Saturday, August 9, 2008

84: Leaves of Grass


I'm really loving the blue-grays, the hints of green, and the woody browns of this place. So much so that I put together a set I'm simply calling The Lake--images to give you a sense of the peacefulness of here. I told my father that he should take his half of the house inheritance and instead of considering selling out to his brother, he ought to will it to me, so I can turn this place into an artist's retreat. Photographers, painters, writers. We could build a studio across the street at the edge of the woods, add a kiln, maybe a printing press.

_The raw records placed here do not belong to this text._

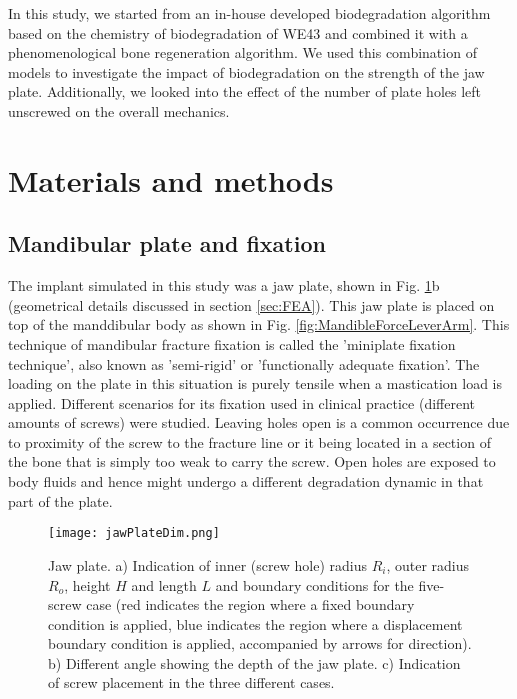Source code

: In this study, we started from an in-house developed biodegradation algorithm based on the chemistry of biodegradation of WE43 and combined it with a phenomenological bone regeneration algorithm. We used this combination of models to investigate the impact of biodegradation on the strength of the jaw plate. Additionally, we looked into the effect of the number of plate holes left unscrewed on the overall mechanics.


\section{Materials and methods}

\subsection{Mandibular plate and fixation}

The implant simulated in this study was a jaw plate, shown in Fig. \ref{fig:jawPlateDim}b (geometrical details discussed in section \ref{sec:FEA}). This jaw plate is placed on top of the manddibular body as shown in Fig. \ref{fig:MandibleForceLeverArm}. This technique of mandibular fracture fixation is called the 'miniplate fixation technique', also known as 'semi-rigid' or 'functionally adequate fixation'. The loading on the plate in this situation is purely tensile when a mastication load is applied. Different scenarios for its fixation used in clinical practice (different amounts of screws) were studied. Leaving holes open is a common occurrence due to proximity of the screw to the fracture line or it being located in a section of the bone that is simply too weak to carry the screw. Open holes are exposed to body fluids and hence might undergo a different degradation dynamic in that part of the plate.

\begin{figure}[h]
    \centering
    \medskip
    \texttt{[image: jawPlateDim.png]}
    \caption[Indication of dimensions and screws placement on the jaw plate]{Jaw plate. a) Indication of inner (screw hole) radius $R_i$, outer radius $R_o$, height $H$ and length $L$ and boundary conditions for the five-screw case (red indicates the region where a fixed boundary condition is applied, blue indicates the region where a displacement boundary condition is applied, accompanied by arrows for direction). b) Different angle showing the depth of the jaw plate. c) Indication of screw placement in the three different cases.}
    \label{fig:jawPlateDim}
\end{figure}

My thoughts have turned to Walt Whitman. Not out of that celebration of self and environment, but out of necessity, though I do love turning over his words at this moment, in this place (with this grandmother who is so insistent that I vote, one who had been hopeful for Hilary, and has sent money to Al Franken).

The Weismann Art Museum, a part of the university campus, is involved in Minneapolis' Un-Convention, and on September 4th, there will be a one hour reading of selections from Leaves of Grass. We are to pick a five to ten minute section to read, and at the end, we'll do a choral reading as well.

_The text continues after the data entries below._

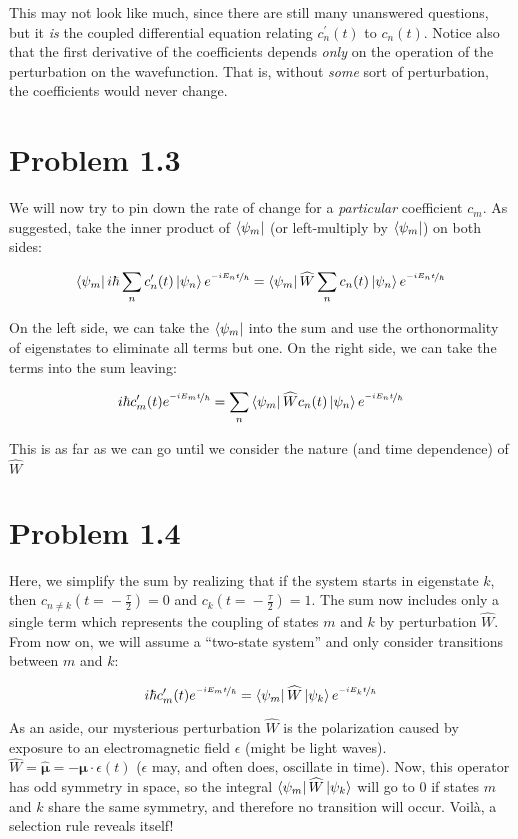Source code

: \documentclass[12pt, openany, letterpaper]{memoir}
\begin{document}
This may not look like much, since there are still many unanswered questions, but it \emph{is} the coupled differential equation relating $c^\prime_n(t)$ to $c_n(t)$. Notice also that the first derivative of the coefficients depends \emph{only} on the operation of the perturbation on the wavefunction. That is, without \emph{some} sort of perturbation, the coefficients would never change. 

\section*{Problem 1.3}
We will now try to pin down the rate of change for a \emph{particular} coefficient $c_m$. As suggested, take the inner product of $\left< \psi_m \right|$ (or left-multiply by $\left< \psi_m \right|$) on both sides:

$$
\left< \psi_m \right|i\hbar\sum_n c^\prime_n(t)\left| \psi_n \right>e^{\nicefrac{-iE_nt}{\hbar}} =  \left< \psi_m \right|\widehat{W}\sum_n c_n(t)\left| \psi_n \right>e^{\nicefrac{-iE_nt}{\hbar}}
$$

On the left side, we can take the $\left< \psi_m \right|$ into the sum and use the orthonormality of eigenstates to eliminate all terms but one. On the right side, we can take the terms into the sum leaving:

$$
i\hbar c^\prime_m(t)e^{\nicefrac{-iE_mt}{\hbar}} = \sum_n\left< \psi_m \right|\widehat{W} c_n(t)\left| \psi_n \right>e^{\nicefrac{-iE_nt}{\hbar}}
$$

This is as far as we can go until we consider the nature (and time dependence) of $\widehat{W}$

\section*{Problem 1.4}
Here, we simplify the sum by realizing that if the system starts in eigenstate $k$, then $c_{n\neq k}(t\!=\!-\frac{\tau}{2}) = 0$ and $c_{k}(t\!=\!-\frac{\tau}{2}) = 1$. The sum now includes only a single term which represents the coupling of states $m$ and $k$ by perturbation $\widehat{W}$. From now on, we will assume a ``two-state system'' and only consider transitions between $m$ and $k$:

$$
i\hbar c^\prime_m(t)e^{\nicefrac{-iE_mt}{\hbar}} = \left< \psi_m \right|\widehat{W} \left| \psi_k \right>e^{\nicefrac{-iE_kt}{\hbar}}
$$

As an aside, our mysterious perturbation $\widehat{W}$ is the polarization caused by exposure to an electromagnetic field $\epsilon$ (might be light waves). $\widehat{W} = \hat{\mathbf{\mu}}=-\mathbf{\mu}\cdot\epsilon(t)$ ($\epsilon$ may, and often does, oscillate in time). Now, this operator has odd symmetry in space, so the integral $\left< \psi_m \right|\widehat{W} \left| \psi_k \right>$ will go to $0$ if states $m$ and $k$ share the same symmetry, and therefore no transition will occur. Voil\`a, a selection rule reveals itself!
\end{document}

My father suggested section thirty one:

I believe a leaf of grass is no less than the journey-work of the stars, 660
And the pismire is equally perfect, and a grain of sand, and the egg of the wren,
And the tree-toad is a chef-d’oeuvre for the highest,
And the running blackberry would adorn the parlors of heaven,
And the narrowest hinge in my hand puts to scorn all machinery,
And the cow crunching with depress’d head surpasses any statue, 665
And a mouse is miracle enough to stagger sextillions of infidels,
And I could come every afternoon of my life to look at the farmer’s girl boiling her iron tea-kettle and baking shortcake.

I find I incorporate gneiss, coal, long-threaded moss, fruits, grains, esculent roots,
And am stucco’d with quadrupeds and birds all over,
And have distanced what is behind me for good reasons, 670
And call anything close again, when I desire it.

In vain the speeding or shyness;
In vain the plutonic rocks send their old heat against my approach;
In vain the mastodon retreats beneath its own powder’d bones;
In vain objects stand leagues off, and assume manifold shapes; 675
In vain the ocean settling in hollows, and the great monsters lying low;
In vain the buzzard houses herself with the sky;
In vain the snake slides through the creepers and logs;
In vain the elk takes to the inner passes of the woods;
In vain the razor-bill’d auk sails far north to Labrador; 680
I follow quickly, I ascend to the nest in the fissure of the cliff.